◆ Exercise details
Given the records below, set each one down again exactly as it reads.

**** Provided data ****

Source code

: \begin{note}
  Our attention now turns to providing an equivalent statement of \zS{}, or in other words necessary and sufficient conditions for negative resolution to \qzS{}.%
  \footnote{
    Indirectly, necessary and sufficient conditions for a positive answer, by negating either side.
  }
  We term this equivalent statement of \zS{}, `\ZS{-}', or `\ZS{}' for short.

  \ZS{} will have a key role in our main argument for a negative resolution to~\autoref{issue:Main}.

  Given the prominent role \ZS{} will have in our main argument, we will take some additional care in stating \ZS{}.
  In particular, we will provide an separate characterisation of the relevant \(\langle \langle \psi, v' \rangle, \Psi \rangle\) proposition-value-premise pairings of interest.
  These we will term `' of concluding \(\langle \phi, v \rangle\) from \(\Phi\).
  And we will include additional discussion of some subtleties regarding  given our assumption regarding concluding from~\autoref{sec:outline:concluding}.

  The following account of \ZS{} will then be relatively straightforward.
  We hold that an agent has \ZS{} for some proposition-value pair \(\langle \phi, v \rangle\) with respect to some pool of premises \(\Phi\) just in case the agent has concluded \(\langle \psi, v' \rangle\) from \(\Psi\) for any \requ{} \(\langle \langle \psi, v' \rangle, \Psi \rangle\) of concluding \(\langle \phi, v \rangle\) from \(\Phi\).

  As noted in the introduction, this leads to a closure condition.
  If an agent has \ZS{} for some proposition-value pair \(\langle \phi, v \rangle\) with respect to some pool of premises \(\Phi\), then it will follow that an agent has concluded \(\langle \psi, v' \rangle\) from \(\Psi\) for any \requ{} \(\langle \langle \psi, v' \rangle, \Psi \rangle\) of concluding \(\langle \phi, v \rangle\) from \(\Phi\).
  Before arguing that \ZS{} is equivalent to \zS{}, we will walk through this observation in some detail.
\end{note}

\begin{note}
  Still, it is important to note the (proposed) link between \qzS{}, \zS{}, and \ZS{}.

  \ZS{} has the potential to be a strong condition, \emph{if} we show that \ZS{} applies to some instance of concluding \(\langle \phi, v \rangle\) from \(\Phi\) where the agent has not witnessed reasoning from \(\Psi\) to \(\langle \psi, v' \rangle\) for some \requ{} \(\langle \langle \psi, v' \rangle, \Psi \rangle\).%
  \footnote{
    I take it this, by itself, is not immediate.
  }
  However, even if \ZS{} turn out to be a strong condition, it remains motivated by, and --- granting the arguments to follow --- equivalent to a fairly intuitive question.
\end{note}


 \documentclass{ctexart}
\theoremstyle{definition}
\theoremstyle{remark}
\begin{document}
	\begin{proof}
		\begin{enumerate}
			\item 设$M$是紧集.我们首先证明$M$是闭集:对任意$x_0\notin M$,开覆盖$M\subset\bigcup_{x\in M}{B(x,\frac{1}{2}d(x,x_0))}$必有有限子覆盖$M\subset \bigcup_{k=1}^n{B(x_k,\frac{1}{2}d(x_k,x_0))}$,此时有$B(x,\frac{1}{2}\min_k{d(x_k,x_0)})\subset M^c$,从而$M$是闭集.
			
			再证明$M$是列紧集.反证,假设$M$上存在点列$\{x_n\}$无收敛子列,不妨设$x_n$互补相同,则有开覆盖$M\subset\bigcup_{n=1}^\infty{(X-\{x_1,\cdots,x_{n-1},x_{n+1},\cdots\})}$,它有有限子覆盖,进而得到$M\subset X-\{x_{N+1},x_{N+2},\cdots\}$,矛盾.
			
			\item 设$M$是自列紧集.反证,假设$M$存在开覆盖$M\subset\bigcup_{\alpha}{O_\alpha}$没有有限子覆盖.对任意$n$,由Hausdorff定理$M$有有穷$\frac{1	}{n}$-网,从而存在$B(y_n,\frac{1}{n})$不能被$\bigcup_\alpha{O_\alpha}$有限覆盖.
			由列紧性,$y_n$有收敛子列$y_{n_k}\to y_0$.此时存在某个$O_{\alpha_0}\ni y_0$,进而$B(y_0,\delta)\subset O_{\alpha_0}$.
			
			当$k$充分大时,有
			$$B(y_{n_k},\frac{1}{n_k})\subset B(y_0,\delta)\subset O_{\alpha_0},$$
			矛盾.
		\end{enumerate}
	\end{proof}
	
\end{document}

****

◆ Solution for this exercise
Source code

: \begin{note}
  Our attention now turns to providing an equivalent statement of \zS{}, or in other words necessary and sufficient conditions for negative resolution to \qzS{}.%
  \footnote{
    Indirectly, necessary and sufficient conditions for a positive answer, by negating either side.
  }
  We term this equivalent statement of \zS{}, `\ZS{-}', or `\ZS{}' for short.

  \ZS{} will have a key role in our main argument for a negative resolution to~\autoref{issue:Main}.

  Given the prominent role \ZS{} will have in our main argument, we will take some additional care in stating \ZS{}.
  In particular, we will provide an separate characterisation of the relevant \(\langle \langle \psi, v' \rangle, \Psi \rangle\) proposition-value-premise pairings of interest.
  These we will term `' of concluding \(\langle \phi, v \rangle\) from \(\Phi\).
  And we will include additional discussion of some subtleties regarding  given our assumption regarding concluding from~\autoref{sec:outline:concluding}.

  The following account of \ZS{} will then be relatively straightforward.
  We hold that an agent has \ZS{} for some proposition-value pair \(\langle \phi, v \rangle\) with respect to some pool of premises \(\Phi\) just in case the agent has concluded \(\langle \psi, v' \rangle\) from \(\Psi\) for any \requ{} \(\langle \langle \psi, v' \rangle, \Psi \rangle\) of concluding \(\langle \phi, v \rangle\) from \(\Phi\).

  As noted in the introduction, this leads to a closure condition.
  If an agent has \ZS{} for some proposition-value pair \(\langle \phi, v \rangle\) with respect to some pool of premises \(\Phi\), then it will follow that an agent has concluded \(\langle \psi, v' \rangle\) from \(\Psi\) for any \requ{} \(\langle \langle \psi, v' \rangle, \Psi \rangle\) of concluding \(\langle \phi, v \rangle\) from \(\Phi\).
  Before arguing that \ZS{} is equivalent to \zS{}, we will walk through this observation in some detail.
\end{note}

\begin{note}
  Still, it is important to note the (proposed) link between \qzS{}, \zS{}, and \ZS{}.

  \ZS{} has the potential to be a strong condition, \emph{if} we show that \ZS{} applies to some instance of concluding \(\langle \phi, v \rangle\) from \(\Phi\) where the agent has not witnessed reasoning from \(\Psi\) to \(\langle \psi, v' \rangle\) for some \requ{} \(\langle \langle \psi, v' \rangle, \Psi \rangle\).%
  \footnote{
    I take it this, by itself, is not immediate.
  }
  However, even if \ZS{} turn out to be a strong condition, it remains motivated by, and --- granting the arguments to follow --- equivalent to a fairly intuitive question.
\end{note}


 \documentclass{ctexart}
\theoremstyle{definition}
\theoremstyle{remark}
\begin{document}
	\begin{proof}
		\begin{enumerate}
			\item 设$M$是紧集.我们首先证明$M$是闭集:对任意$x_0\notin M$,开覆盖$M\subset\bigcup_{x\in M}{B(x,\frac{1}{2}d(x,x_0))}$必有有限子覆盖$M\subset \bigcup_{k=1}^n{B(x_k,\frac{1}{2}d(x_k,x_0))}$,此时有$B(x,\frac{1}{2}\min_k{d(x_k,x_0)})\subset M^c$,从而$M$是闭集.
			
			再证明$M$是列紧集.反证,假设$M$上存在点列$\{x_n\}$无收敛子列,不妨设$x_n$互补相同,则有开覆盖$M\subset\bigcup_{n=1}^\infty{(X-\{x_1,\cdots,x_{n-1},x_{n+1},\cdots\})}$,它有有限子覆盖,进而得到$M\subset X-\{x_{N+1},x_{N+2},\cdots\}$,矛盾.
			
			\item 设$M$是自列紧集.反证,假设$M$存在开覆盖$M\subset\bigcup_{\alpha}{O_\alpha}$没有有限子覆盖.对任意$n$,由Hausdorff定理$M$有有穷$\frac{1	}{n}$-网,从而存在$B(y_n,\frac{1}{n})$不能被$\bigcup_\alpha{O_\alpha}$有限覆盖.
			由列紧性,$y_n$有收敛子列$y_{n_k}\to y_0$.此时存在某个$O_{\alpha_0}\ni y_0$,进而$B(y_0,\delta)\subset O_{\alpha_0}$.
			
			当$k$充分大时,有
			$$B(y_{n_k},\frac{1}{n_k})\subset B(y_0,\delta)\subset O_{\alpha_0},$$
			矛盾.
		\end{enumerate}
	\end{proof}
	
\end{document}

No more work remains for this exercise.